-- Required work --
As the answer, give every line of the records that includes the word "WebP".

-- Stored data --

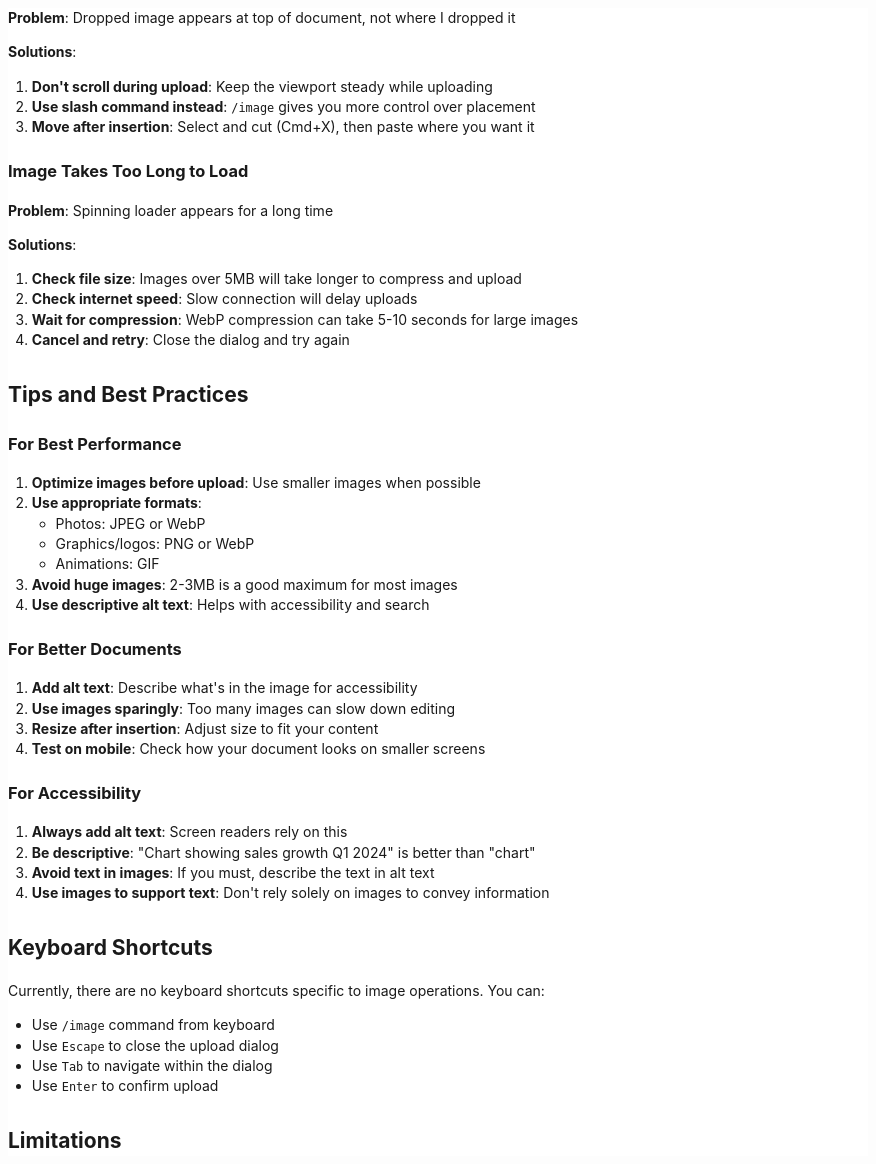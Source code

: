 **Problem**: Dropped image appears at top of document, not where I dropped it

**Solutions**:
1. **Don't scroll during upload**: Keep the viewport steady while uploading
2. **Use slash command instead**: `/image` gives you more control over placement
3. **Move after insertion**: Select and cut (Cmd+X), then paste where you want it

### Image Takes Too Long to Load

**Problem**: Spinning loader appears for a long time

**Solutions**:
1. **Check file size**: Images over 5MB will take longer to compress and upload
2. **Check internet speed**: Slow connection will delay uploads
3. **Wait for compression**: WebP compression can take 5-10 seconds for large images
4. **Cancel and retry**: Close the dialog and try again

## Tips and Best Practices

### For Best Performance

1. **Optimize images before upload**: Use smaller images when possible
2. **Use appropriate formats**:
   - Photos: JPEG or WebP
   - Graphics/logos: PNG or WebP
   - Animations: GIF
3. **Avoid huge images**: 2-3MB is a good maximum for most images
4. **Use descriptive alt text**: Helps with accessibility and search

### For Better Documents

1. **Add alt text**: Describe what's in the image for accessibility
2. **Use images sparingly**: Too many images can slow down editing
3. **Resize after insertion**: Adjust size to fit your content
4. **Test on mobile**: Check how your document looks on smaller screens

### For Accessibility

1. **Always add alt text**: Screen readers rely on this
2. **Be descriptive**: "Chart showing sales growth Q1 2024" is better than "chart"
3. **Avoid text in images**: If you must, describe the text in alt text
4. **Use images to support text**: Don't rely solely on images to convey information

## Keyboard Shortcuts

Currently, there are no keyboard shortcuts specific to image operations. You can:

- Use `/image` command from keyboard
- Use `Escape` to close the upload dialog
- Use `Tab` to navigate within the dialog
- Use `Enter` to confirm upload

## Limitations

-- Result of this task --
3. **Wait for compression**: WebP compression can take 5-10 seconds for large images
   - Photos: JPEG or WebP
   - Graphics/logos: PNG or WebP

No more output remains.